Zolinza targets cutaneous T-cell lymphoma affecting fewer than 200,000 U.S. patients annually

MONDAY, Oct. 9 (HealthDay News) -- The U.S. Food and Drug Administration has approved a new skin cancer drug, Zolinza, for the treatment of persistent cutaneous T-cell lymphoma. Zolinza (vorinostat) is made by Pantheon, Inc., of Mississauga, Ontario, Canada, for Merck & Co., Inc.

The FDA approved Zolinza for treatment of skin cancer that worsens, persists or returns despite treatment with other drugs. The new drug was approved under the FDA's Orphan Drug program, which gives drugmakers a financial boost to make drugs for ailments that affect fewer than 200,000 U.S. patients annually, according to an FDA statement.

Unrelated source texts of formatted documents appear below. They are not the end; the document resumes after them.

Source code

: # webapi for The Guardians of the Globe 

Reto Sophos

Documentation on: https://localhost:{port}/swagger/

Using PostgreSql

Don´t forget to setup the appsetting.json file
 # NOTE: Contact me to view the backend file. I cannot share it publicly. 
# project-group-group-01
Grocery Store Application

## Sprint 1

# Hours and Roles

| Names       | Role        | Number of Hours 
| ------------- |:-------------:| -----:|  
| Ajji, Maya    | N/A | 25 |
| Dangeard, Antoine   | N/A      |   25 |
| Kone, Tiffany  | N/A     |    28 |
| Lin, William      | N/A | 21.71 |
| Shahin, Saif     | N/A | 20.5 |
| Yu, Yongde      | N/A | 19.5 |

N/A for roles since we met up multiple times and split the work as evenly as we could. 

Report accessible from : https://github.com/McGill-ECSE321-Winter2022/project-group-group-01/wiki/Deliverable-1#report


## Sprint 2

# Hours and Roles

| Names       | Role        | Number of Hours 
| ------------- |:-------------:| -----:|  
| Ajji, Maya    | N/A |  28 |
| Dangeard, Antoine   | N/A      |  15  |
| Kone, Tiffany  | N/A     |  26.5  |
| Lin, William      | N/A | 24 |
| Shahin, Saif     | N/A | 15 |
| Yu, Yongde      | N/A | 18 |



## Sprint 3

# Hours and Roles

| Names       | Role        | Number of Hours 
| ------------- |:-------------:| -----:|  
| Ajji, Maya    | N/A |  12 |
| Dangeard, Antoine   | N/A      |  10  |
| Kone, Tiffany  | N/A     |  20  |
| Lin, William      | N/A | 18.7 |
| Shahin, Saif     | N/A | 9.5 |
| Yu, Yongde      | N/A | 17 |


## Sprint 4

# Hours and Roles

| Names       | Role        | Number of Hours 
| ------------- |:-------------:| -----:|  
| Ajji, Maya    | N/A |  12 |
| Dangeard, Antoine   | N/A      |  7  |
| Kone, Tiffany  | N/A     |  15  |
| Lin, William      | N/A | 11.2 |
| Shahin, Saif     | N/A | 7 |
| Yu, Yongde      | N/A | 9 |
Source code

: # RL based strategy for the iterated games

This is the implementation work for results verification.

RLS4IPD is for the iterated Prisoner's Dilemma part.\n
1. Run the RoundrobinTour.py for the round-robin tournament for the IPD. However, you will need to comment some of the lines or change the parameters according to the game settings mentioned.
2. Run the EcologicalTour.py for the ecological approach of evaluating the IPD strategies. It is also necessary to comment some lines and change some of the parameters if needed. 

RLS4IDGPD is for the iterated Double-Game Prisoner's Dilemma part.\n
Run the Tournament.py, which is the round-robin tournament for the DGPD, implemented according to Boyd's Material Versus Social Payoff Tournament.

Two studies of 107 cutaneous T-cell lymphoma patients treated with Zolinza after other drugs failed showed that 30 percent of patients on Zolinza experienced improvement lasting 168 days on average. Severe side effects most often experienced ranged from dehydration to pulmonary embolism. Less severe side effects ranged from fatigue to constipation.

"This approval is another example of the benefits of modern research that's focused on providing prescribers with safe and effective therapies for all types of cancer, including those that affect relatively few patients," Steven Galson, M.D., director of the FDA's Center for Drug Evaluation and Research, said in a statement.